= Rebecca Wright =

Rebecca Wright (5 December 1947, Springfield, Ohio – 29 January 2006, Chevy Chase, Maryland) was an American ballerina, teacher, choreographer and ballet school director.

==Biography==
Her background in gymnastics and tap dance was a pivotal influence in early dance training under Josephine Schwarz at the Dayton Ballet. In 1966, she joined the then prominent but small Joffrey Ballet as a principal until 1975, becoming a soloist with American Ballet Theatre (ABT) until her retirement from dance in 1982. She can be seen on television and on DVD as The Doll in Mikhail Baryshnikov's production of The Nutcracker, which was telecast in 1977.

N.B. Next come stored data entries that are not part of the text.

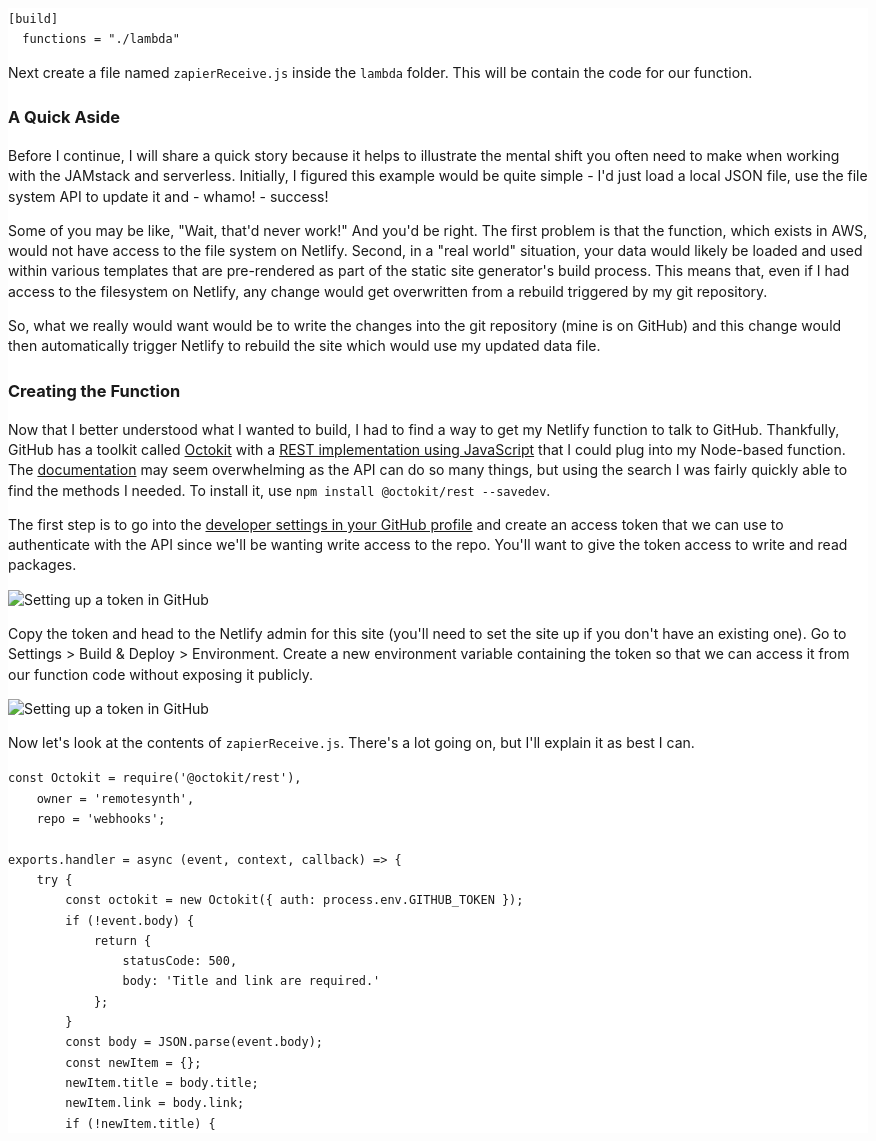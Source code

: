     [build]
      functions = "./lambda"

Next create a file named `zapierReceive.js` inside the `lambda` folder. This will be contain the code for our function.

### A Quick Aside

Before I continue, I will share a quick story because it helps to illustrate the mental shift you often need to make when working with the JAMstack and serverless. Initially, I figured this example would be quite simple - I'd just load a local JSON file, use the file system API to update it and - whamo! - success!

Some of you may be like, "Wait, that'd never work!" And you'd be right. The first problem is that the function, which exists in AWS, would not have access to the file system on Netlify. Second, in a "real world" situation, your data would likely be loaded and used within various templates that are pre-rendered as part of the static site generator's build process. This means that, even if I had access to the filesystem on Netlify, any change would get overwritten from a rebuild triggered by my git repository.

So, what we really would want would be to write the changes into the git repository (mine is on GitHub) and this change would then automatically trigger Netlify to rebuild the site which would use my updated data file.

### Creating the Function

Now that I better understood what I wanted to build, I had to find a way to get my Netlify function to talk to GitHub. Thankfully, GitHub has a toolkit called [Octokit](https://developer.github.com/v3/libraries/) with a [REST implementation using JavaScript](https://github.com/octokit/rest.js) that I could plug into my Node-based function. The [documentation](https://octokit.github.io/rest.js/) may seem overwhelming as the API can do so many things, but using the search I was fairly quickly able to find the methods I needed. To install it, use `npm install @octokit/rest --savedev`.

The first step is to go into the [developer settings in your GitHub profile](https://github.com/settings/tokens) and create an access token that we can use to authenticate with the API since we'll be wanting write access to the repo. You'll want to give the token access to write and read packages.

![Setting up a token in GitHub](/images/1579533388-receiveconfigurestep1sm.png)

Copy the token and head to the Netlify admin for this site (you'll need to set the site up if you don't have an existing one). Go to Settings &gt; Build & Deploy &gt; Environment. Create a new environment variable containing the token so that we can access it from our function code without exposing it publicly.

![Setting up a token in GitHub](/images/1579533393-receiveconfigurestep2sm.png)

Now let's look at the contents of `zapierReceive.js`. There's a lot going on, but I'll explain it as best I can.

    const Octokit = require('@octokit/rest'),
        owner = 'remotesynth',
        repo = 'webhooks';

    exports.handler = async (event, context, callback) => {
        try {
            const octokit = new Octokit({ auth: process.env.GITHUB_TOKEN });
            if (!event.body) {
                return {
                    statusCode: 500,
                    body: 'Title and link are required.'
                };
            }
            const body = JSON.parse(event.body);
            const newItem = {};
            newItem.title = body.title;
            newItem.link = body.link;
            if (!newItem.title) {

After her retirement, she married the dancer George de la Peña (who appears in the Baryshnikov Nutcracker) and turned to teaching and choreographing including serving as full time ballet faculty at California Institute of the Arts before becoming director of the Washington School of Ballet in 2004.

De la Peña and Wright had two children before they separated.

She held a dance professorship at the University of California at Los Angeles and was director of dance programs at Adelphi University in Garden City, New York. She also spent several years as director of dance programs at the private St. Paul's School in Concord, NH.

In 2004, she succeeded Mary Day, the founder of the Washington School of Ballet and Washington Ballet, who had run the school for 60 years.

She died in 2006 at her home in Chevy Chase, Maryland, of cancer.